Pickering

The W.R. Pickering Lumber Company was first established in 1894 in Springfield, Missouri by William Russell Pickering. Mr. Pickering’s first business venture was in the mining of lead at Joplin, Missouri. This business was later extended when he and his partner bought a tract of timber and extended their operations into Indian Territory. The growing scarcity of timber there forced the company to seek new stands and led to the purchase of 30,000 acres of virgin longleaf yellow pine in Vernon Parish, Louisiana which was located on the main line of the Kansas City, Pittsburg and Gulf Railroad (now the Kansas City Southern).

A mill was built on the purchased property and the place became known as Pickering. Operations at the new mill began in December of 1898 and was soon producing 200,000 feet a day.
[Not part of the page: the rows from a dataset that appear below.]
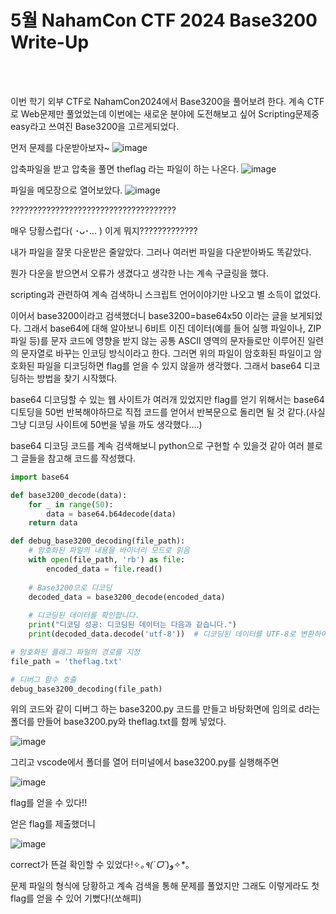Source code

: <!DOCTYPE html>
<html>
<head>
        <link rel="stylesheet" type="text/css">
</head>
<body>
        <h1>5월 NahamCon CTF 2024 Base3200 Write-Up</h1>
</body>
<br>
<br>
</html>

이번 학기 외부 CTF로 NahamCon2024에서 Base3200을 풀어보려 한다. 계속 CTF로 Web문제만 풀었었는데 이번에는 새로운 분야에 도전해보고 싶어 Scripting문제중 easy라고 쓰여진 Base3200을 고르게되었다.

먼저 문제를 다운받아보자~
![image](https://github.com/teatree32/writeup/assets/164837312/49095f71-b49b-434e-8239-49a5064a4ab5)

압축파일을 받고 압축을 풀면 theflag 라는 파일이 하는 나온다.
![image](https://github.com/teatree32/writeup/assets/164837312/370a4aba-97d6-46d7-936e-950f90f01208)

파일을 메모장으로 열어보았다.
![image](https://github.com/teatree32/writeup/assets/164837312/ffdc6efa-b8d4-4319-86e2-26f66d39623e)

?????????????????????????????????????

매우 당황스럽다( ･ᴗ･... ) 이게 뭐지?????????????

내가 파일을 잘못 다운받은 줄알았다. 그러나 여러번 파일을 다운받아봐도 똑같았다.

뭔가 다운을 받으면서 오류가 생겼다고 생각한 나는 계속 구글링을 했다.

scripting과 관련하여 계속 검색하니 스크립트 언어이야기만 나오고 별 소득이 없었다. 

이어서 base3200이라고 검색했더니 base3200=base64x50 이라는 글을 보게되었다. 그래서 base64에 대해 알아보니 6비트 이진 데이터(예를 들어 실행 파일이나, ZIP 파일 등)를 문자 코드에 영향을 받지 않는 공통 ASCII 영역의 문자들로만 이루어진 일련의 문자열로 바꾸는 인코딩 방식이라고 한다. 그러면 위의 파일이 암호화된 파일이고 암호화된 파일을 디코딩하면 flag를 얻을 수 있지 않을까 생각했다. 그래서 base64 디코딩하는 방법을 찾기 시작했다.

base64 디코딩할 수 있는 웹 사이트가 여러개 있었지만 flag를 얻기 위해서는 base64 디토딩을 50번 반복해야하므로 직접 코드를 얻어서 반복문으로 돌리면 될 것 같다.(사실 그냥 디코딩 사이트에 50번을 넣을 까도 생각했다....)

base64 디코딩 코드를 계속 검색해보니 python으로 구현할 수 있을것 같아 여러 블로그 글들을 참고해 코드를 작성했다.
```python
import base64

def base3200_decode(data):
    for _ in range(50):
        data = base64.b64decode(data)
    return data

def debug_base3200_decoding(file_path):
    # 암호화된 파일의 내용을 바이너리 모드로 읽음
    with open(file_path, 'rb') as file:
        encoded_data = file.read()
    
    # Base3200으로 디코딩
    decoded_data = base3200_decode(encoded_data)
    
    # 디코딩된 데이터를 확인합니다.
    print("디코딩 성공: 디코딩된 데이터는 다음과 같습니다.")
    print(decoded_data.decode('utf-8'))  # 디코딩된 데이터를 UTF-8로 변환하여 출력

# 암호화된 플래그 파일의 경로를 지정
file_path = 'theflag.txt'

# 디버그 함수 호출
debug_base3200_decoding(file_path)
```
위의 코드와 같이 디버그 하는 base3200.py 코드를 만들고 바탕화면에 임의로 d라는 폴더를 만들어 base3200.py와 theflag.txt를 함께 넣었다. 

![image](https://github.com/teatree32/writeup/assets/164837312/1019d775-c7a7-4cf3-8c99-76e306fcdc6e)

그리고 vscode에서 폴더를 열어 터미널에서 base3200.py를 실행해주면

![image](https://github.com/teatree32/writeup/assets/164837312/b70cbecc-442c-4857-890e-5581839b67db)

flag를 얻을 수 있다!!

얻은 flag를 제출했더니 

![image](https://github.com/teatree32/writeup/assets/164837312/e833b624-bf0d-4528-89e3-de4fd749a2b9)

correct가 뜬걸 확인할 수 있었다!✧*｡٩(ˊᗜˋ*)و✧*｡

문제 파일의 형식에 당황하고 계속 검색을 통해 문제를 풀었지만 그래도 이렇게라도 첫 flag를 얻을 수 있어 기뻤다!(쏘해피)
Soon, several more tracts were purchased in the southwestern section of Vernon Parish on the Kansas City Southern Railroad. A new mill was built and named Barham, in honor of T.M. Barham, the secretary of the company. In 1905, a third mill was added at Cravens, about twenty miles southeast of Pickering, on the Atchison, Topeka & Santa Fe Railway. At that time, it was estimated that the company owned tracts in Vernon Parish and East Texas totaling 1,500,000,000 feet of timber.